INFORMATION SUPPLIED:
◇ ◇ ◇ ◇

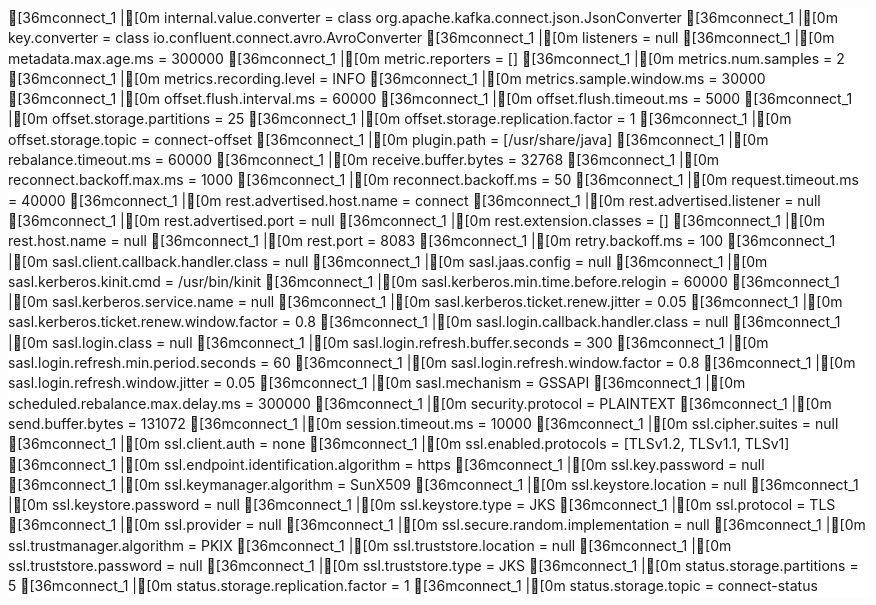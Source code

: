 [36mconnect_1             |[0m 	internal.value.converter = class org.apache.kafka.connect.json.JsonConverter
[36mconnect_1             |[0m 	key.converter = class io.confluent.connect.avro.AvroConverter
[36mconnect_1             |[0m 	listeners = null
[36mconnect_1             |[0m 	metadata.max.age.ms = 300000
[36mconnect_1             |[0m 	metric.reporters = []
[36mconnect_1             |[0m 	metrics.num.samples = 2
[36mconnect_1             |[0m 	metrics.recording.level = INFO
[36mconnect_1             |[0m 	metrics.sample.window.ms = 30000
[36mconnect_1             |[0m 	offset.flush.interval.ms = 60000
[36mconnect_1             |[0m 	offset.flush.timeout.ms = 5000
[36mconnect_1             |[0m 	offset.storage.partitions = 25
[36mconnect_1             |[0m 	offset.storage.replication.factor = 1
[36mconnect_1             |[0m 	offset.storage.topic = connect-offset
[36mconnect_1             |[0m 	plugin.path = [/usr/share/java]
[36mconnect_1             |[0m 	rebalance.timeout.ms = 60000
[36mconnect_1             |[0m 	receive.buffer.bytes = 32768
[36mconnect_1             |[0m 	reconnect.backoff.max.ms = 1000
[36mconnect_1             |[0m 	reconnect.backoff.ms = 50
[36mconnect_1             |[0m 	request.timeout.ms = 40000
[36mconnect_1             |[0m 	rest.advertised.host.name = connect
[36mconnect_1             |[0m 	rest.advertised.listener = null
[36mconnect_1             |[0m 	rest.advertised.port = null
[36mconnect_1             |[0m 	rest.extension.classes = []
[36mconnect_1             |[0m 	rest.host.name = null
[36mconnect_1             |[0m 	rest.port = 8083
[36mconnect_1             |[0m 	retry.backoff.ms = 100
[36mconnect_1             |[0m 	sasl.client.callback.handler.class = null
[36mconnect_1             |[0m 	sasl.jaas.config = null
[36mconnect_1             |[0m 	sasl.kerberos.kinit.cmd = /usr/bin/kinit
[36mconnect_1             |[0m 	sasl.kerberos.min.time.before.relogin = 60000
[36mconnect_1             |[0m 	sasl.kerberos.service.name = null
[36mconnect_1             |[0m 	sasl.kerberos.ticket.renew.jitter = 0.05
[36mconnect_1             |[0m 	sasl.kerberos.ticket.renew.window.factor = 0.8
[36mconnect_1             |[0m 	sasl.login.callback.handler.class = null
[36mconnect_1             |[0m 	sasl.login.class = null
[36mconnect_1             |[0m 	sasl.login.refresh.buffer.seconds = 300
[36mconnect_1             |[0m 	sasl.login.refresh.min.period.seconds = 60
[36mconnect_1             |[0m 	sasl.login.refresh.window.factor = 0.8
[36mconnect_1             |[0m 	sasl.login.refresh.window.jitter = 0.05
[36mconnect_1             |[0m 	sasl.mechanism = GSSAPI
[36mconnect_1             |[0m 	scheduled.rebalance.max.delay.ms = 300000
[36mconnect_1             |[0m 	security.protocol = PLAINTEXT
[36mconnect_1             |[0m 	send.buffer.bytes = 131072
[36mconnect_1             |[0m 	session.timeout.ms = 10000
[36mconnect_1             |[0m 	ssl.cipher.suites = null
[36mconnect_1             |[0m 	ssl.client.auth = none
[36mconnect_1             |[0m 	ssl.enabled.protocols = [TLSv1.2, TLSv1.1, TLSv1]
[36mconnect_1             |[0m 	ssl.endpoint.identification.algorithm = https
[36mconnect_1             |[0m 	ssl.key.password = null
[36mconnect_1             |[0m 	ssl.keymanager.algorithm = SunX509
[36mconnect_1             |[0m 	ssl.keystore.location = null
[36mconnect_1             |[0m 	ssl.keystore.password = null
[36mconnect_1             |[0m 	ssl.keystore.type = JKS
[36mconnect_1             |[0m 	ssl.protocol = TLS
[36mconnect_1             |[0m 	ssl.provider = null
[36mconnect_1             |[0m 	ssl.secure.random.implementation = null
[36mconnect_1             |[0m 	ssl.trustmanager.algorithm = PKIX
[36mconnect_1             |[0m 	ssl.truststore.location = null
[36mconnect_1             |[0m 	ssl.truststore.password = null
[36mconnect_1             |[0m 	ssl.truststore.type = JKS
[36mconnect_1             |[0m 	status.storage.partitions = 5
[36mconnect_1             |[0m 	status.storage.replication.factor = 1
[36mconnect_1             |[0m 	status.storage.topic = connect-status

◇ ◇ ◇ ◇

WHAT TO DO:
Show me all lines in the records that contain "backoff".

RESULT OF THE TASK:
[36mconnect_1             |[0m 	reconnect.backoff.max.ms = 1000
[36mconnect_1             |[0m 	reconnect.backoff.ms = 50
[36mconnect_1             |[0m 	retry.backoff.ms = 100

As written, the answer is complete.